Task directions:
Bring together every line in the data that includes "leanname".

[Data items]

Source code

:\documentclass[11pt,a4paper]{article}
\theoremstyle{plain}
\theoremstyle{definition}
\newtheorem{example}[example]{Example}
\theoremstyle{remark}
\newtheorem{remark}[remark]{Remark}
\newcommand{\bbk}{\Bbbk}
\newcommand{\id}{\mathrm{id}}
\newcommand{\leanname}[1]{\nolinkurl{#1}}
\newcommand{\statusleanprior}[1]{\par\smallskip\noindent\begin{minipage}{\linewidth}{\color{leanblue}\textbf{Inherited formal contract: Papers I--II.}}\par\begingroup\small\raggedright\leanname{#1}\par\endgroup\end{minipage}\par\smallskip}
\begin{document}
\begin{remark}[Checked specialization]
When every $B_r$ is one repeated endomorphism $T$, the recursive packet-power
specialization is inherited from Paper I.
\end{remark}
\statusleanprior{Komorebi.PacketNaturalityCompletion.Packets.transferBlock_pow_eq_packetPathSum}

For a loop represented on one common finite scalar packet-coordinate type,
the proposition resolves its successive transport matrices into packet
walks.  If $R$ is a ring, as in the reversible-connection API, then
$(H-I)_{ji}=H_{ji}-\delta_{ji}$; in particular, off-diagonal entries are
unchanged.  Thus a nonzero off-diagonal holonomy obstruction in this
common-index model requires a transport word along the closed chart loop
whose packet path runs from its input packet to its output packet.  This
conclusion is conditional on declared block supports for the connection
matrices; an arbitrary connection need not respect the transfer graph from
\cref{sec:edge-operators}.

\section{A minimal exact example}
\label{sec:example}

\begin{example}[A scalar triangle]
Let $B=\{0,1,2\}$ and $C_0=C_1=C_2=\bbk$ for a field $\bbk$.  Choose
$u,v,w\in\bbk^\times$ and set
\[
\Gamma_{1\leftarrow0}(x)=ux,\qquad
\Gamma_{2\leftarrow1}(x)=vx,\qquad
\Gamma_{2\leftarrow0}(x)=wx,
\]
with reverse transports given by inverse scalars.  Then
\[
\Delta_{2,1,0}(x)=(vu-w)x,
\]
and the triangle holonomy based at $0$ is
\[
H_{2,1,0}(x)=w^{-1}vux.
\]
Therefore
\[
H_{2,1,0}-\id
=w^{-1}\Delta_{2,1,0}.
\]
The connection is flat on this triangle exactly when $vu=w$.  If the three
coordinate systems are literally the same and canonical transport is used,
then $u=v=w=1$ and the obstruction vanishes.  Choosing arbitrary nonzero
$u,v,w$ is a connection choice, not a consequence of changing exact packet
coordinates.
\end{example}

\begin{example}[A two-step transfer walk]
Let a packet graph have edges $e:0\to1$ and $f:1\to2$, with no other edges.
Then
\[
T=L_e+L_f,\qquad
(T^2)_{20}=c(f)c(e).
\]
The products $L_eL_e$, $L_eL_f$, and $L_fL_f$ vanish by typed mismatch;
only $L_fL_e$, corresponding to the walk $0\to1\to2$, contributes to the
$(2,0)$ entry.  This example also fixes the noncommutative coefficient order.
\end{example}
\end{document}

Answer to the problem:
\newcommand{\leanname}[1]{\nolinkurl{#1}}
\newcommand{\statusleanprior}[1]{\par\smallskip\noindent\begin{minipage}{\linewidth}{\color{leanblue}\textbf{Inherited formal contract: Papers I--II.}}\par\begingroup\small\raggedright\leanname{#1}\par\endgroup\end{minipage}\par\smallskip}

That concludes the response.